:: PROBLEM TO WORK ON ::
In the data below, which lines hold "bocaux"? Copy every one.

:: SUPPLIED MATERIAL ::
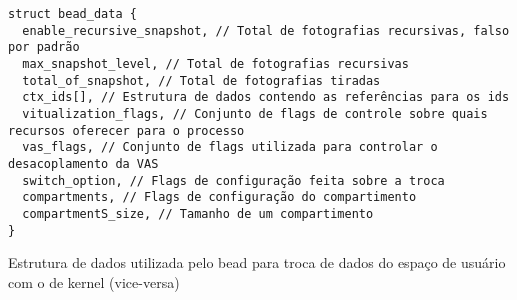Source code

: \begin{pseudocode}

\begin{lstlisting}[language=pseudocode, style=pseudocode]
struct bead_data {
  enable_recursive_snapshot, // Total de fotografias recursivas, falso por padrão
  max_snapshot_level, // Total de fotografias recursivas
  total_of_snapshot, // Total de fotografias tiradas
  ctx_ids[], // Estrutura de dados contendo as referências para os ids
  vitualization_flags, // Conjunto de flags de controle sobre quais recursos oferecer para o processo
  vas_flags, // Conjunto de flags utilizada para controlar o desacoplamento da VAS
  switch_option, // Flags de configuração feita sobre a troca
  compartments, // Flags de configuração do compartimento
  compartmentS_size, // Tamanho de um compartimento
}

\end{lstlisting}

  \caption{Estrutura de dados utilizada pelo bead para troca de dados do espaço de usuário com o de kernel (vice-versa)}
  \label{alg:beadata}
\end{pseudocode}
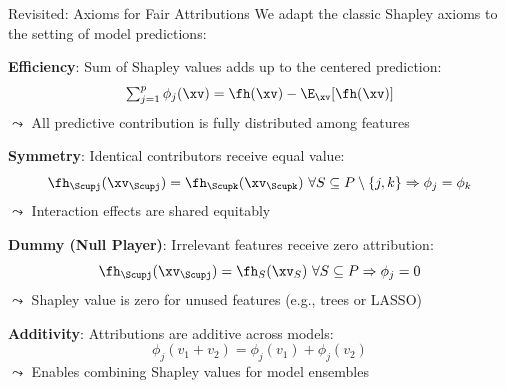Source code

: \documentclass[10pt,compress,t,notes=noshow, xcolor=table]{beamer}
\begin{document}
\begin{framev}[align=top]{Revisited: Axioms for Fair Attributions}
We adapt the classic Shapley axioms to the setting of model predictions:
\\
\spacer[0.25]
\begin{itemizeM}%
\item \textbf{Efficiency}: Sum of Shapley values adds up to the centered prediction:
$$
\textstyle\sum_{j=1}^p \phi_j(\xv) = \fh(\xv) - \E_{\xv}[\fh(\xv)]
$$
$\leadsto$ All predictive contribution is fully distributed among features
\item \textbf{Symmetry}: Identical contributors receive equal value:
$$
\fh_{\Scupj}(\xv_{\Scupj}) = \fh_{\Scupk}(\xv_{\Scupk}) \ \forall S \subseteq P \setminus \{j,k\}
\Rightarrow \phi_j = \phi_k
$$
$\leadsto$ Interaction effects are shared equitably
\item \textbf{Dummy (Null Player)}: Irrelevant features receive zero attribution:
$$
\fh_{\Scupj}(\xv_{\Scupj}) = \fh_S(\xv_S) \ \forall S \subseteq P \Rightarrow \phi_j = 0
$$
$\leadsto$ Shapley value is zero for unused features (e.g., trees or LASSO)
\item \textbf{Additivity}: Attributions are additive across models:
$$
\phi_j(v_1 + v_2) = \phi_j(v_1) + \phi_j(v_2)
$$
$\leadsto$ Enables combining Shapley values for model ensembles
\end{itemizeM}
\end{framev}





\end{document}
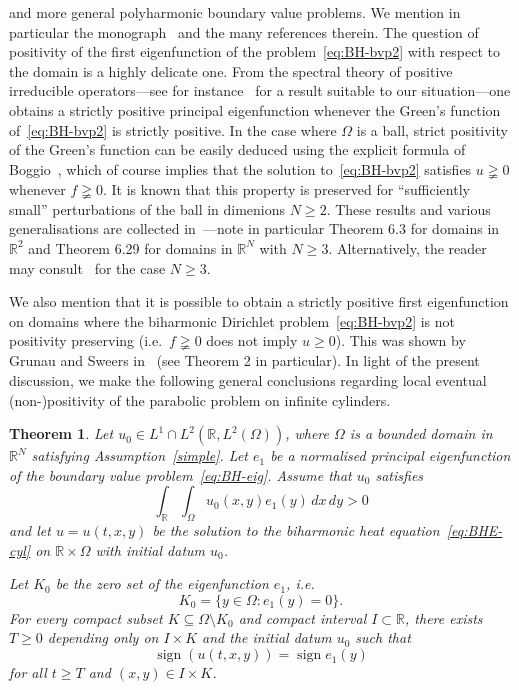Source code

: \documentclass[a4paper, reqno]{amsart}
\numberwithin{equation}{section}
\theoremstyle{plain}
\newtheorem{theorem}{Theorem}[section]
\theoremstyle{definition}
\theoremstyle{remark}
\DeclareMathOperator{\sgn}{sign}
\newcommand{\RR}{\mathbb{R}}
\begin{document}
and more general polyharmonic boundary value problems. We mention in particular the monograph~\cite{GGS} and the many references therein. The question of positivity of the first eigenfunction of the problem~\eqref{eq:BH-bvp2} with respect to the domain is a highly delicate one. From the spectral theory of positive irreducible operators---see for instance~\cite[Theorem 43.8]{Zaa} for a result suitable to our situation---one obtains a strictly positive principal eigenfunction whenever the Green's function of~\eqref{eq:BH-bvp2} is strictly positive. In the case where $\Omega$ is a ball, strict positivity of the Green's function can be easily deduced using the explicit formula of Boggio~\cite[Section 4.1]{GGS}, which of course implies that the solution to~\eqref{eq:BH-bvp2} satisfies $u \gneqq 0$ whenever $f \gneqq 0$. It is known that this property is preserved for ``sufficiently small'' perturbations of the ball in dimenions $N \geq 2$. These results and various generalisations are collected in~\cite[Chapter~6]{GGS}---note in particular Theorem 6.3 for domains in $\RR^2$ and Theorem 6.29 for domains in $\RR^N$ with $N \geq 3$. Alternatively, the reader may consult~\cite[Theorem 2]{GR10} for the case $N \geq 3$.

We also mention that it is possible to obtain a strictly positive first eigenfunction on domains where the biharmonic Dirichlet problem~\eqref{eq:BH-bvp2} is not positivity preserving (i.e.\ $f \gneqq 0$ does not imply $u \geq 0$). This was shown by Grunau and Sweers in~\cite{GS99} (see Theorem 2 in particular). In light of the present discussion, we make the following general conclusions regarding local eventual (non-)positivity of the parabolic problem on infinite cylinders.

\begin{theorem}
  \label{thm:LEP-cyl}
  Let $u_0 \in L^1 \cap L^2(\RR, L^2(\Omega))$, where $\Omega$ is a bounded domain in $\RR^N$ satisfying Assumption~\ref{simple}. Let $e_1$ be a normalised principal eigenfunction of the boundary value problem~\eqref{eq:BH-eig}. Assume that $u_0$ satisfies
  \begin{equation}
    \label{eq:u0-pos-mass-cyl}
    \int_\RR \int_\Omega u_0(x,y) e_1(y) \,dx \,dy > 0
  \end{equation}
  and let $u = u(t, x, y)$ be the solution to the biharmonic heat equation~\eqref{eq:BHE-cyl} on $\RR \times \Omega$ with initial datum $u_0$.

  Let $K_0$ be the zero set of the eigenfunction $e_1$, i.e.
  \begin{equation*}
    K_0 = \{ y \in \Omega\colon e_1(y) = 0 \}.
  \end{equation*}
  For every compact subset $K \subseteq \Omega \setminus K_0$ and compact interval $I \subset \RR$, there exists $T \geq 0$ depending only on $I \times K$ and the initial datum $u_0$ such that
  \begin{equation}
    \label{eq:LEP-cyl}
    \sgn(u(t,x,y)) = \sgn e_1(y)
  \end{equation}
  for all $t \geq T$ and $(x,y) \in I \times K$.
\end{theorem}
\end{document}
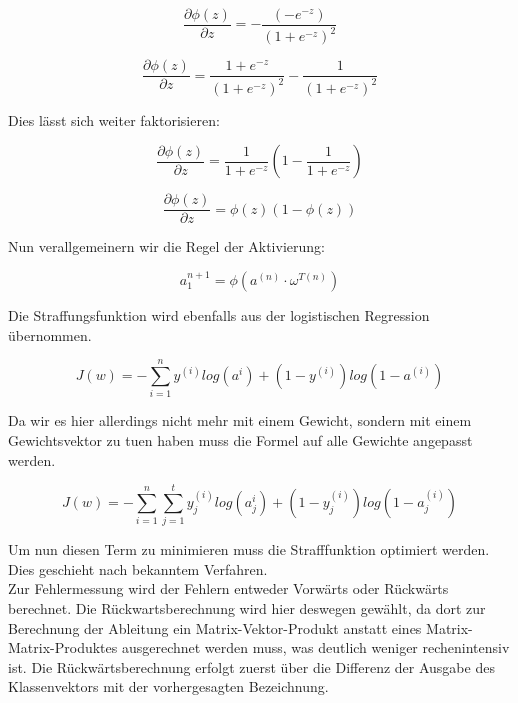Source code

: \documentclass[11pt]{article} %
\begin{document}
\begin{equation}
\frac{\partial \phi(z)}{\partial z} = -\frac{(-e^{-z})}{(1+e^{-z})^2} 
\end{equation}

\begin{equation}
\frac{\partial \phi(z)}{\partial z} = \frac{1+e^{-z}}{(1+e^{-z})^2} -\frac{1}{(1+e^{-z})^2} 
\end{equation}

Dies lässt sich weiter faktorisieren:

\begin{equation}
\frac{\partial \phi(z)}{\partial z} = \frac{1}{1+e^{-z}}(1-\frac{1}{1+e^{-z}})
\end{equation}

\begin{equation}
\frac{\partial \phi(z)}{\partial z} = \phi(z)(1-\phi(z))
\end{equation}

Nun verallgemeinern wir die Regel der Aktivierung:

\begin{equation}
 a^{n+1}_1 = \phi(a^{(n)} \cdot \omega^{T (n)} )
\end{equation}
 
Die Straffungsfunktion wird ebenfalls aus der logistischen Regression übernommen. 

\begin{equation}
J(w) = -\sum_{i=1}^n y^{(i)} log(a^{i}) + (1-y^{(i)})log(1-a^{(i)})
\end{equation}

Da wir es hier allerdings nicht mehr mit einem Gewicht, sondern mit einem Gewichtsvektor zu tuen haben muss die Formel auf alle Gewichte angepasst werden.

\begin{equation}
J(w) = -\sum_{i=1}^n \sum_{j=1}^t y_j^{(i)} log(a_j^{i}) + (1-y^{(i)}_j)log(1-a_j^{(i)})
\end{equation}

Um nun diesen Term zu minimieren muss die Strafffunktion optimiert werden. Dies geschieht nach bekanntem Verfahren.\\
Zur Fehlermessung wird der Fehlern entweder Vorwärts oder Rückwärts berechnet. Die Rückwartsberechnung wird hier deswegen gewählt, da dort zur Berechnung der Ableitung ein Matrix-Vektor-Produkt anstatt eines Matrix-Matrix-Produktes ausgerechnet werden muss, was deutlich weniger rechenintensiv ist. Die Rückwärtsberechnung erfolgt zuerst über die Differenz der Ausgabe des Klassenvektors mit der vorhergesagten Bezeichnung.
\end{document}
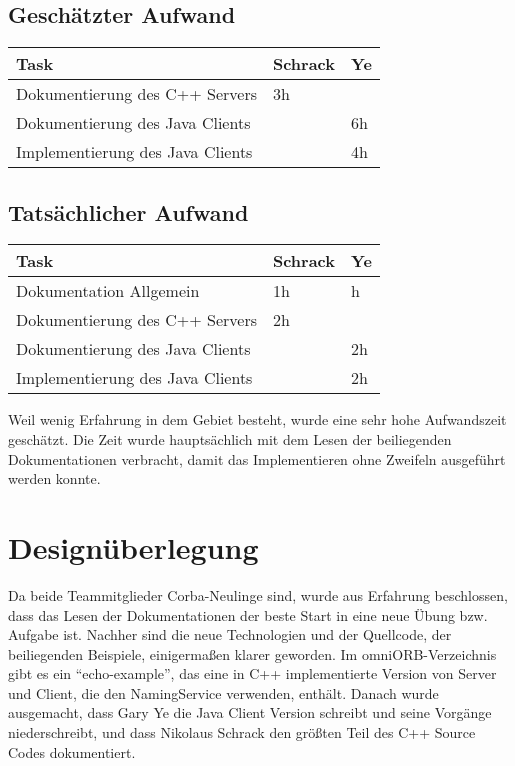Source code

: \documentclass[11pt]{article}
\begin{document}
\subsection{Geschätzter Aufwand}

\begin{center}
  \begin{tabular}{| l | l | l |}
    \hline
    Task & Schrack & Ye \\ \hline

    Dokumentierung des C++ Servers   & 3h & \\ \hline
    Dokumentierung des Java Clients  & & 6h \\ \hline
    Implementierung des Java Clients & & 4h \\ \hline
  \end{tabular}
\end{center}

\subsection{Tatsächlicher Aufwand}
\begin{center}
  \begin{tabular}{| l | l | l |}
    \hline
    Task & Schrack & Ye \\ \hline
    Dokumentation Allgemein          & 1h & h \\ \hline
    Dokumentierung des C++ Servers   & 2h & \\ \hline
    Dokumentierung des Java Clients  & & 2h \\ \hline
    Implementierung des Java Clients & & 2h \\ \hline
  \end{tabular}
\end{center}

Weil wenig Erfahrung in dem Gebiet besteht, wurde eine sehr hohe Aufwandszeit geschätzt. Die Zeit wurde hauptsächlich mit dem Lesen der beiliegenden Dokumentationen \cite{omniorbuserguide} verbracht, damit das Implementieren ohne Zweifeln ausgeführt werden konnte.

\section{Designüberlegung}
Da beide Teammitglieder Corba-Neulinge sind, wurde aus Erfahrung beschlossen, dass das Lesen der Dokumentationen der beste Start in eine neue Übung bzw. Aufgabe ist. Nachher sind die neue Technologien und der Quellcode, der beiliegenden Beispiele, einigermaßen klarer geworden. Im omniORB-Verzeichnis gibt es ein ``echo-example'', das eine in C++ implementierte Version von Server und Client, die den NamingService verwenden, enthält. Danach wurde ausgemacht, dass Gary Ye die Java Client Version schreibt und seine Vorgänge niederschreibt, und dass Nikolaus Schrack den größten Teil des C++ Source Codes dokumentiert. 
\end{document}
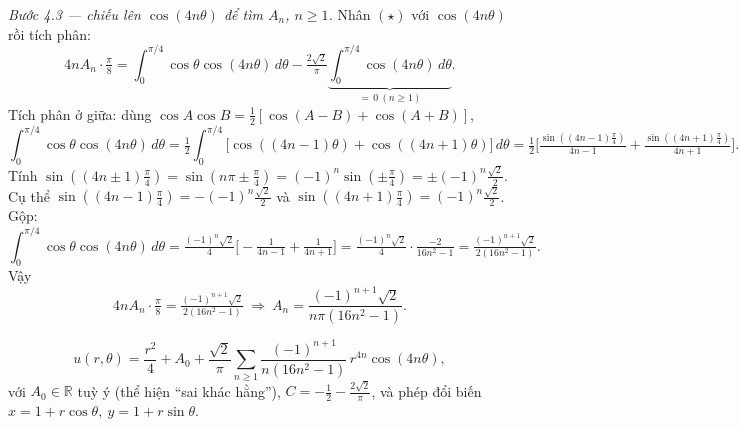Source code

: \emph{Bước 4.3 --- chiếu lên $\cos(4n\theta)$ để tìm $A_n$, $n\ge1$.} Nhân $(\star)$ với $\cos(4n\theta)$ rồi tích phân:
\[
  4nA_n\cdot\tfrac{\pi}{8}=\int_0^{\pi/4}\!\!\cos\theta\cos(4n\theta)\,d\theta-\tfrac{2\sqrt2}{\pi}\underbrace{\int_0^{\pi/4}\!\!\cos(4n\theta)\,d\theta}_{=\,0\ (n\ge1)}.
\]
Tích phân ở giữa: dùng $\cos A\cos B=\tfrac12[\cos(A-B)+\cos(A+B)]$,
\[
  \int_0^{\pi/4}\!\!\cos\theta\cos(4n\theta)\,d\theta
  =\tfrac12\!\int_0^{\pi/4}\!\!\big[\cos((4n-1)\theta)+\cos((4n+1)\theta)\big]\,d\theta
  =\tfrac12\Big[\tfrac{\sin((4n-1)\tfrac{\pi}{4})}{4n-1}+\tfrac{\sin((4n+1)\tfrac{\pi}{4})}{4n+1}\Big].
\]
Tính $\sin((4n\pm1)\tfrac{\pi}{4})=\sin(n\pi\pm\tfrac{\pi}{4})=(-1)^n\sin(\pm\tfrac{\pi}{4})=\pm(-1)^n\tfrac{\sqrt2}{2}$. Cụ thể $\sin((4n-1)\tfrac{\pi}{4})=-(-1)^n\tfrac{\sqrt2}{2}$ và $\sin((4n+1)\tfrac{\pi}{4})=(-1)^n\tfrac{\sqrt2}{2}$. Gộp:
\[
  \int_0^{\pi/4}\!\!\cos\theta\cos(4n\theta)\,d\theta
  =\tfrac{(-1)^n\sqrt2}{4}\Big[-\tfrac{1}{4n-1}+\tfrac{1}{4n+1}\Big]
  =\tfrac{(-1)^n\sqrt2}{4}\cdot\tfrac{-2}{16n^2-1}
  =\tfrac{(-1)^{n+1}\sqrt2}{2(16n^2-1)}.
\]
Vậy
\[
  4nA_n\cdot\tfrac{\pi}{8}=\tfrac{(-1)^{n+1}\sqrt2}{2(16n^2-1)}
  \ \Longrightarrow\ A_n=\frac{(-1)^{n+1}\sqrt2}{n\pi(16n^2-1)}.
\]

\begin{nhobox}
\[
  u(r,\theta)=\frac{r^2}{4}+A_0+\frac{\sqrt2}{\pi}\sum_{n\ge1}\frac{(-1)^{n+1}}{n(16n^2-1)}\,r^{4n}\cos(4n\theta),
\]
với $A_0\in\mathbb R$ tuỳ ý (thể hiện ``sai khác hằng''), $C=-\tfrac12-\tfrac{2\sqrt2}{\pi}$, và phép đổi biến $x=1+r\cos\theta,\ y=1+r\sin\theta$.
\end{nhobox}
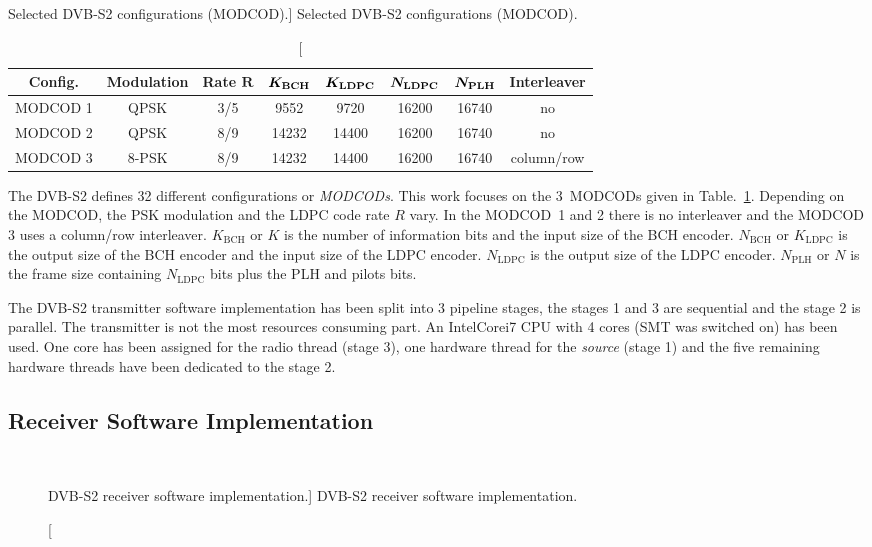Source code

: \begin{table}[htp]
  \centering
  \caption
    [Selected DVB-S2 configurations (MODCOD).]
    {Selected DVB-S2 configurations (MODCOD).}
  \label{tab:sdr_dvbs2_modcod}
  \begin{tabular}{c c c c c c c c}
    \textbf{Config.} & \textbf{Modulation} & \textbf{Rate} $\bm{R}$ & $\bm{K_\text{\textbf{BCH}}}$ & $\bm{K_\text{\textbf{LDPC}}}$ & $\bm{N_\text{\textbf{LDPC}}}$ & $\bm{N_\text{\textbf{PLH}}}$ & \textbf{Interleaver}\\
    \hline \hline
    MODCOD 1 &  QPSK & 3/5 &  9552 &  9720 & 16200 & 16740 & no\\
    MODCOD 2 &  QPSK & 8/9 & 14232 & 14400 & 16200 & 16740 & no\\
    MODCOD 3 & 8-PSK & 8/9 & 14232 & 14400 & 16200 & 16740 & column/row\\
  \end{tabular}
\end{table}

The DVB-S2 defines 32 different configurations or \emph{MODCODs}. This work
focuses on the 3~MODCODs given in Table.~\ref{tab:sdr_dvbs2_modcod}. Depending
on the MODCOD, the PSK modulation and the LDPC code rate $R$ vary. In the
MODCOD~1 and 2 there is no interleaver and the MODCOD 3 uses a column/row
interleaver. $K_\text{BCH}$ or $K$ is the number of information bits and the
input size of the BCH encoder. $N_\text{BCH}$ or $K_\text{LDPC}$ is the output
size of the BCH encoder and the input size of the LDPC encoder. $N_\text{LDPC}$
is the output size of the LDPC encoder. $N_\text{PLH}$ or $N$ is the frame size
containing $N_\text{LDPC}$ bits plus the PLH and pilots bits.

The DVB-S2 transmitter software implementation has been split into 3 pipeline
stages, the stages 1 and 3 are sequential and the stage 2 is parallel. The
transmitter is not the most resources consuming part. An Intel\R Core\TM i7 CPU
with 4 cores (SMT was switched on) has been used. One core has been assigned for
the radio thread (stage 3), one hardware thread for the \emph{source} (stage 1)
and the five remaining hardware threads have been dedicated to the stage 2.

\subsection{Receiver Software Implementation}

\begin{figure}[htp]
  \centering
  \\
  \caption
    [DVB-S2 receiver software implementation.]
    {DVB-S2 receiver software implementation.}
  \label{fig:sdr_dvbs2_receiver}
\end{figure}

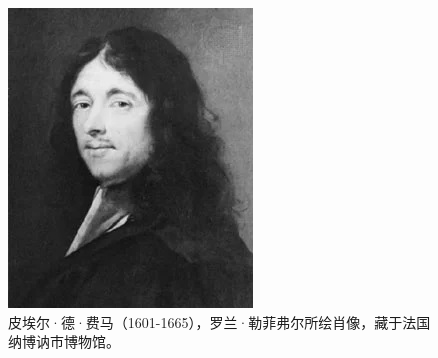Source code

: \documentclass[b5paper]{ctexart}
\begin{document}
\begin{figure}[htbp]
  \centering
  \includegraphics[scale=1.5]{img/Fermat}
  \caption{皮埃尔·德·费马（1601-1665），罗兰·勒菲弗尔所绘肖像，藏于法国纳博讷市博物馆。}
 \label{fig:Fermat}
\end{figure}
\end{document}

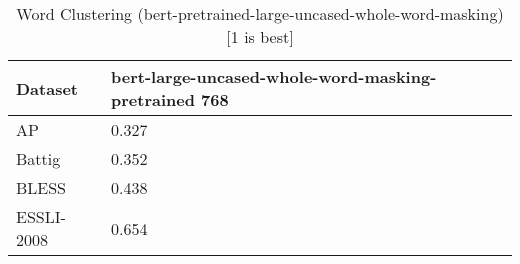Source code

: \begin{table}[]
\centering
\begin{tabular}{l|l}
\hline
Dataset & bert-large-uncased-whole-word-masking-pretrained 768 \\
\hline
AP & 0.327 \\ 
Battig & 0.352 \\ 
BLESS & 0.438 \\ 
ESSLI-2008 & 0.654
\end{tabular}
\caption{Word Clustering (bert-pretrained-large-uncased-whole-word-masking) [1 is best]}
\label{tab:cluster-bert-pretrained-large-uncased-whole-word-masking}
\end{table}
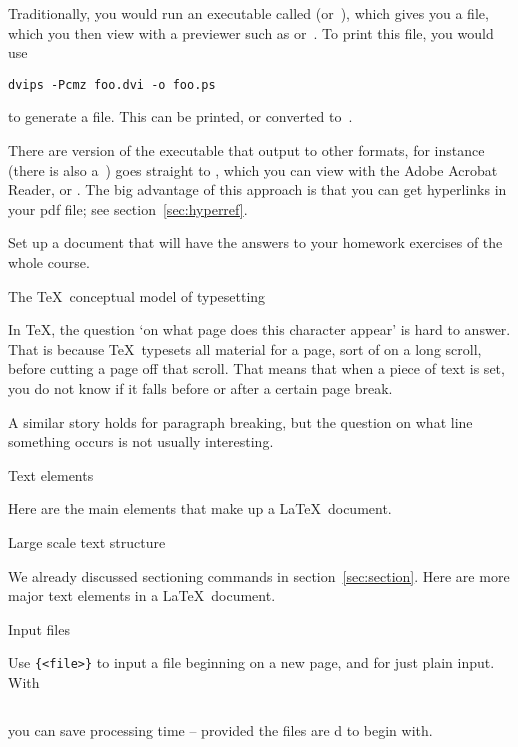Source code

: Traditionally, you would run an executable called 
(or~), which gives you a  file, which you then view with
a previewer such as  or~. To print this file, you
would use
\begin{verbatim}
dvips -Pcmz foo.dvi -o foo.ps
\end{verbatim}
to generate a  file. This can be
printed, or converted to~.

There are version of the  executable that output to other
formats, for instance  (there is also a~) goes
straight to , which you can view with the Adobe Acrobat Reader,
or . The big advantage of this approach is that you can get
hyperlinks in your pdf file; see section~\ref{sec:hyperref}.

\begin{594exercise}
Set up a document that will have the answers to your homework
exercises of the whole course.
\end{594exercise}

 {The \TeX\ conceptual model of typesetting}

In \TeX, the question `on what page does this character
appear' is hard to answer. That is because \TeX\ typesets all material
for a page, sort of on a long scroll, before cutting a page off that
scroll. That means that when a piece of text is set, you do not know
if it falls before or after a certain page break.

A similar story holds for paragraph breaking, but the question on what
line something occurs is not usually interesting.

 {Text elements}

Here are the main elements that make up a \LaTeX\ document.

 {Large scale text structure}

We already discussed sectioning commands in
section~\ref{sec:section}. Here are more major text elements in a
\LaTeX\ document.

 {Input files}

Use \verb+{<file>}+ to input a file beginning on a
new page, and  for just plain input. With
\begin{verbatim}

\end{verbatim}
you can save processing time -- provided the files are d
to begin with.

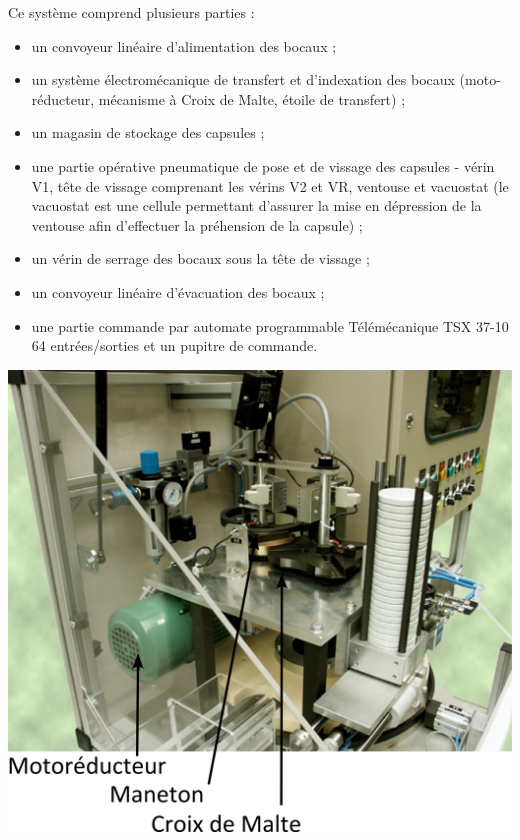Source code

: \vspace{0.5cm}
\begin{minipage}[c]{.55\linewidth}
Ce système comprend plusieurs parties :
\begin{itemize}
\item un convoyeur linéaire d'alimentation des bocaux ;
\item un système électromécanique de transfert et d'indexation des bocaux (moto-réducteur, mécanisme à Croix de Malte, étoile de transfert) ;
\item un magasin de stockage des capsules ;
\item une partie opérative pneumatique de pose et de vissage des capsules - vérin V1, tête de vissage comprenant les vérins V2 et VR, ventouse et vacuostat (le vacuostat est une cellule permettant d'assurer la mise en dépression de la ventouse afin d'effectuer la préhension de la capsule) ;
\item un vérin de serrage des bocaux sous la tête de vissage ;
\item un convoyeur linéaire d'évacuation des bocaux ;
\item une partie commande par automate programmable Télémécanique TSX 37-10 64 entrées/sorties et un pupitre de commande.
\end{itemize}

\end{minipage} \hfill
\begin{minipage}[c]{.4\linewidth}
\begin{center}
 \includegraphics[width=\textwidth]{png/systeme3}
\end{center}
\end{minipage}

:: OUTPUT BELOW ::
\item un convoyeur linéaire d'alimentation des bocaux ;
\item un système électromécanique de transfert et d'indexation des bocaux (moto-réducteur, mécanisme à Croix de Malte, étoile de transfert) ;
\item un vérin de serrage des bocaux sous la tête de vissage ;
\item un convoyeur linéaire d'évacuation des bocaux ;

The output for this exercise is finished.